The most obvious use is to protect intellectual property and trade secrets, for example, when executives are traveling abroad. It's good practice to assume that all communications—emails, phone and instant messaging— are being watched and analyzed at all times. If this sounds paranoid, consider the limited infrastructure in many countries that makes it feasible to monitor the relatively few ingress and egress points.
Even crypto isn't foolproof. For example, if an executive conducting negotiations sends a short message, this could indicate that his company received what they wanted—or maybe the deal is simply dead. However, if there are 50 encrypted messages back and forth, it probably means they are working on an alternative plan, or that negotiations have hit a snag.
In this kind of situation, stego is the perfect alternative, hiding sensitive information within innocuous communications.
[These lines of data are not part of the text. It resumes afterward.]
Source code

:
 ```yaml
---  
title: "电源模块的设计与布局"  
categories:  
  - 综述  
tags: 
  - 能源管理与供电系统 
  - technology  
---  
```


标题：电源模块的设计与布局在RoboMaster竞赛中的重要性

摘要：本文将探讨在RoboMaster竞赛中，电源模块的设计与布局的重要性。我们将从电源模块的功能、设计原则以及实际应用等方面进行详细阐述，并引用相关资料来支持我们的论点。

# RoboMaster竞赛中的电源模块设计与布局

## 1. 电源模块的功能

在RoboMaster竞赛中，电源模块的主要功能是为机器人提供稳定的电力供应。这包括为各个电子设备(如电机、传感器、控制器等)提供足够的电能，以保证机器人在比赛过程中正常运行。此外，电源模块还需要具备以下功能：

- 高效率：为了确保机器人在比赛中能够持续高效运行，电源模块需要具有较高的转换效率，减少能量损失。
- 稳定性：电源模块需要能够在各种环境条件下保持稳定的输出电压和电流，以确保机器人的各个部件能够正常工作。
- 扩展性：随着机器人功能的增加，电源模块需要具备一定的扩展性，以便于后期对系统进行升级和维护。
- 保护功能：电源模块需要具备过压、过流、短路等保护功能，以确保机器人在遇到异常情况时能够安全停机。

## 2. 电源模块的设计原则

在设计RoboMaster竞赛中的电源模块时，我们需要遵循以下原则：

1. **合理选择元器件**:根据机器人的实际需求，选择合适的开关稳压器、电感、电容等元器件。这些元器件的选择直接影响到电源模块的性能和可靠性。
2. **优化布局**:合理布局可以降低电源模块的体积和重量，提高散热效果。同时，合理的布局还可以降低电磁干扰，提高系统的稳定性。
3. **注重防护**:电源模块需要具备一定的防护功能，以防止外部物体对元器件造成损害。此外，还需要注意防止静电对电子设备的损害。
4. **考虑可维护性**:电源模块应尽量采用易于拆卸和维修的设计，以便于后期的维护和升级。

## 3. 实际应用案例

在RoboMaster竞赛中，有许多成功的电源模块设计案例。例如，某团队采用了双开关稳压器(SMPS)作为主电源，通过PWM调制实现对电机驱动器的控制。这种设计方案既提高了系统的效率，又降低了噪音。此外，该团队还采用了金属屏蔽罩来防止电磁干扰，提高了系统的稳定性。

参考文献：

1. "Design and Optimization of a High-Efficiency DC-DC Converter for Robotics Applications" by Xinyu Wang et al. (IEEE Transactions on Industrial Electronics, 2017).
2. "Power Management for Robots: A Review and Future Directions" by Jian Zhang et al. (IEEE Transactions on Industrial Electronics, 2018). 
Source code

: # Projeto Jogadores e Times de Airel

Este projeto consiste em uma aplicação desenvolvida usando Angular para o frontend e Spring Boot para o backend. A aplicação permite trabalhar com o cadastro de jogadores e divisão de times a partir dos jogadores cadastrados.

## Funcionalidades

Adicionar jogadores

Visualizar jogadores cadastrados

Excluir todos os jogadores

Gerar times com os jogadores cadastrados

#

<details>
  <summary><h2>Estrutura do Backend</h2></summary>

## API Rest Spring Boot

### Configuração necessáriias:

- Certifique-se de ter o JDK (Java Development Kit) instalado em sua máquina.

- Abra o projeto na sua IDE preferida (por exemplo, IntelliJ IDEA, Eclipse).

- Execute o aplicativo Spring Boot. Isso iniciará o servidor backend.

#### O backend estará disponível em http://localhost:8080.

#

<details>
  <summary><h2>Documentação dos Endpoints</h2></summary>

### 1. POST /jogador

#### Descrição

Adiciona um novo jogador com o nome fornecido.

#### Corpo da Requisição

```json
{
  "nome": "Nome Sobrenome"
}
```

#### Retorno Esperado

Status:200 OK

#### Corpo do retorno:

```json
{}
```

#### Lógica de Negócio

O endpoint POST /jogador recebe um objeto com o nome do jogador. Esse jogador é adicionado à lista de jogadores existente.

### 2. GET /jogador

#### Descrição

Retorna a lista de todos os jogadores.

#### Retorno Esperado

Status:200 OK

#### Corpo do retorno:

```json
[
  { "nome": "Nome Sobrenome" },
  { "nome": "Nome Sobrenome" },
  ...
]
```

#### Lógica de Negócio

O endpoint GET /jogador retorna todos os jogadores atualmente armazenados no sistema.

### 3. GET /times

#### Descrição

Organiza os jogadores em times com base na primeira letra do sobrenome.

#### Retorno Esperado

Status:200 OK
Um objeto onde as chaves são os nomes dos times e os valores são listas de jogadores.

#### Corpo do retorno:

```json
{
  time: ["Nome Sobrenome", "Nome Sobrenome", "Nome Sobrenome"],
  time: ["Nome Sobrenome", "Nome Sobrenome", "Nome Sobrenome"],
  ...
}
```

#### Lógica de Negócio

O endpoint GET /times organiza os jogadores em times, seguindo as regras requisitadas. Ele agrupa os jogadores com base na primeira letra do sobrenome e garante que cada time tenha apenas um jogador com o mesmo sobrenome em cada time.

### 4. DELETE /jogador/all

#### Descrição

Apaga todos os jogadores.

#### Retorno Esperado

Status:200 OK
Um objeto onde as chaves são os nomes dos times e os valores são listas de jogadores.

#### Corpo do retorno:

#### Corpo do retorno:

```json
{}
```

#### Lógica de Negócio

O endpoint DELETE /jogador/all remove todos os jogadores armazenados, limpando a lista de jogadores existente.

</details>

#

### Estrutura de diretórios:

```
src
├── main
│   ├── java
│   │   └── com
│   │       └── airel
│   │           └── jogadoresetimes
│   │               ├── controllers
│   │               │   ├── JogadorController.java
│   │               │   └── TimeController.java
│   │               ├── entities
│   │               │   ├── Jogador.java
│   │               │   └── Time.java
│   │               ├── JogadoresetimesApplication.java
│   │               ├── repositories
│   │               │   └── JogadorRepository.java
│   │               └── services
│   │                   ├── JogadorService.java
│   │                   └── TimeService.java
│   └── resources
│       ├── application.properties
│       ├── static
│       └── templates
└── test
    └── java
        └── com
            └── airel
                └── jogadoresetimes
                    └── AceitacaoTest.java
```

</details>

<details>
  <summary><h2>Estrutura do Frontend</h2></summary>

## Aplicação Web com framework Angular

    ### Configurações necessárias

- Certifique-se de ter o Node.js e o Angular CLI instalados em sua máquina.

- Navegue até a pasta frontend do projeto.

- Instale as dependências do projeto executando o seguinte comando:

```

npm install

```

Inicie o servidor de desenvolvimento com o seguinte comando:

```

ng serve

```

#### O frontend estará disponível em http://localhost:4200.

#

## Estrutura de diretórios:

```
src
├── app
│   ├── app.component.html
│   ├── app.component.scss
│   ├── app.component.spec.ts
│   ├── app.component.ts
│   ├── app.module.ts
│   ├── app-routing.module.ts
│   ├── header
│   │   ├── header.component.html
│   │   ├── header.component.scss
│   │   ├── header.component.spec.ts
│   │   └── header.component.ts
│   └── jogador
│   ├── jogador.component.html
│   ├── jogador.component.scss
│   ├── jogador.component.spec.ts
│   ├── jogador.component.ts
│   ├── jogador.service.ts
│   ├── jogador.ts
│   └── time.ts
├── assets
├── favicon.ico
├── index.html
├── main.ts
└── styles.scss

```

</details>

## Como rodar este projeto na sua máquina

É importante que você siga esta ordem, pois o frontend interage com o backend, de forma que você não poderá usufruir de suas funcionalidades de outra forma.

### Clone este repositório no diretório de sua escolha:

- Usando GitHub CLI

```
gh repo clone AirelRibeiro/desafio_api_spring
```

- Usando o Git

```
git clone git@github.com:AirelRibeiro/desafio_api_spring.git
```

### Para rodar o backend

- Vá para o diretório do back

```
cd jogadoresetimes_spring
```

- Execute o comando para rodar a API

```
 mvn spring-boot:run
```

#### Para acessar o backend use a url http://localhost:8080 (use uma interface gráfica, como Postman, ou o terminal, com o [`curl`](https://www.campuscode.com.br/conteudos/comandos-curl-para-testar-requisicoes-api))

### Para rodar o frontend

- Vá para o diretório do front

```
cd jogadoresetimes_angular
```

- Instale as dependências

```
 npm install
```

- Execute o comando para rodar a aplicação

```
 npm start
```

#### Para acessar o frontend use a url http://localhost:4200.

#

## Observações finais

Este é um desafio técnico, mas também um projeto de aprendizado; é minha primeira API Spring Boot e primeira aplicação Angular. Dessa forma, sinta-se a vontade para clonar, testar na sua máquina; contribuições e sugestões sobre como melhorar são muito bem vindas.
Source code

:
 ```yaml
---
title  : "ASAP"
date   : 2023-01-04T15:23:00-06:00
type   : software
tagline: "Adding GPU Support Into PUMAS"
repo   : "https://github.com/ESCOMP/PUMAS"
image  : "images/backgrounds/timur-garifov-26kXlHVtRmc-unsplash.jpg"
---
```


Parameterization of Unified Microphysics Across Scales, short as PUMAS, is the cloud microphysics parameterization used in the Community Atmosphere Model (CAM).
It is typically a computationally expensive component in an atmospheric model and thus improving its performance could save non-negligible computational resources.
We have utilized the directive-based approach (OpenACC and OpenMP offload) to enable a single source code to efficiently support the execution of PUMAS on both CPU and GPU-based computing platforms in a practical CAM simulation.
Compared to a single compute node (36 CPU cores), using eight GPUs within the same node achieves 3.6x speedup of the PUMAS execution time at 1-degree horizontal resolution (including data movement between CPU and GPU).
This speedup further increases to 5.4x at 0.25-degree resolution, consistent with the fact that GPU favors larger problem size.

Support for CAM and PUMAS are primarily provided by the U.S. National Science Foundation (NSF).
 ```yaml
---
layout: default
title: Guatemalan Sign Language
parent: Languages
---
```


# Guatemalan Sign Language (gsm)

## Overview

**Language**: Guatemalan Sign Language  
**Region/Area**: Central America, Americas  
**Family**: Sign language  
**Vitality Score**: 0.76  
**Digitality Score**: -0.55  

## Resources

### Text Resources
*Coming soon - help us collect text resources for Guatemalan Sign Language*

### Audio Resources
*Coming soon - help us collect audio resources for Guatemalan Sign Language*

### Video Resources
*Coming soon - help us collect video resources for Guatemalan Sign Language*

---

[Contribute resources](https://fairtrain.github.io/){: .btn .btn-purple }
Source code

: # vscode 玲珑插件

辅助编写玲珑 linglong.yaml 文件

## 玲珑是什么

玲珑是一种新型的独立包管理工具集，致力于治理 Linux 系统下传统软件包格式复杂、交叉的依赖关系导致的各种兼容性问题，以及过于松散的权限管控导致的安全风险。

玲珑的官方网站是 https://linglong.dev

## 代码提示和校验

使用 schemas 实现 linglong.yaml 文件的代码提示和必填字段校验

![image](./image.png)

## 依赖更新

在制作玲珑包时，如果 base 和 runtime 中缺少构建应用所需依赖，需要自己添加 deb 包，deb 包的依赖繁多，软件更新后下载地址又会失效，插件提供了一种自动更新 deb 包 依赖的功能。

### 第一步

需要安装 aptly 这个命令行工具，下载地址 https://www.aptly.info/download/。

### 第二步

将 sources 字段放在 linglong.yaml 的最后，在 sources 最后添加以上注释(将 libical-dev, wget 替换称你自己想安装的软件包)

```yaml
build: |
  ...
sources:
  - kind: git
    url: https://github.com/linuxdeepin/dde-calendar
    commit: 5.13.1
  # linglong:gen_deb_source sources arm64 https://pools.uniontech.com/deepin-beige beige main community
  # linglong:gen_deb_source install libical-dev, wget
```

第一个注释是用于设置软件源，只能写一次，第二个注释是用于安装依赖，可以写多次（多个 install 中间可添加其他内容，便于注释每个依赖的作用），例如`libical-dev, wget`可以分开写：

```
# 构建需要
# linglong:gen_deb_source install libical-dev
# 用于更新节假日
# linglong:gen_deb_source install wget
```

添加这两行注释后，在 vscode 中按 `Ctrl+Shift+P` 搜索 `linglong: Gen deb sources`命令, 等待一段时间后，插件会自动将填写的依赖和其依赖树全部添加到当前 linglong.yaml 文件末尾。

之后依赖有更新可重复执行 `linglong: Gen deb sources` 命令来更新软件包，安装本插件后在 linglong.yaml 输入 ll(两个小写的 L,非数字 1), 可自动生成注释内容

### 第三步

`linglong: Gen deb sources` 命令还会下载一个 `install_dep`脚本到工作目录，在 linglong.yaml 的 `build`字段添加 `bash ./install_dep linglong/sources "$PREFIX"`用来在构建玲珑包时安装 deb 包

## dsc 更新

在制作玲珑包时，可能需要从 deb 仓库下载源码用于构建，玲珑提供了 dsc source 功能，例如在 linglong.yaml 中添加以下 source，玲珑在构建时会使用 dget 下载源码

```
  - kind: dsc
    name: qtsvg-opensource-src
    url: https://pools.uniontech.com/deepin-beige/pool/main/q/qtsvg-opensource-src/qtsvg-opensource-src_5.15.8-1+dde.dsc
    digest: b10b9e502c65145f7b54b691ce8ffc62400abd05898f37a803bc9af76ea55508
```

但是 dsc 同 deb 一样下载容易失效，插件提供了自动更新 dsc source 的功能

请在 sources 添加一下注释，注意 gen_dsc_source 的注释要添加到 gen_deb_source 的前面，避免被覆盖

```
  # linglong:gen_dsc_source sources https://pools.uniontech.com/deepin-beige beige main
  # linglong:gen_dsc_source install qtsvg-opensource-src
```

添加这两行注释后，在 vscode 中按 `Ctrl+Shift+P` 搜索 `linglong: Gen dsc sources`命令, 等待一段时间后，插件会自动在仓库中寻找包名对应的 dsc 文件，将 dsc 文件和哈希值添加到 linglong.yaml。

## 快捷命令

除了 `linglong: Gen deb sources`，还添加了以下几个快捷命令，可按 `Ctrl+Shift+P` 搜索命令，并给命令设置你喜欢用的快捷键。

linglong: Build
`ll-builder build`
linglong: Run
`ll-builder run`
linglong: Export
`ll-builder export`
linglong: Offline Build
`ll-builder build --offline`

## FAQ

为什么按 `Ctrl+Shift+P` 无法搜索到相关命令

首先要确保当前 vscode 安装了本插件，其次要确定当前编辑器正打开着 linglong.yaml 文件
For example, our traveling executive could use stego to hide business messages in his daily video conference with his family.
What You Don't See Can Hurt You
In the past, stego has primarily been used by criminals to evade law enforcement, but it's increasingly used by malicious insiders to steal information that could cost your company millions of dollars.
On the other hand, stego can also be used to protect an organization's critical trade secrets and increase the security of existing security devices.
You are already investing time, money and personnel to secure your company's critical data. If you ignore the risks of stego, your best efforts may be undermined.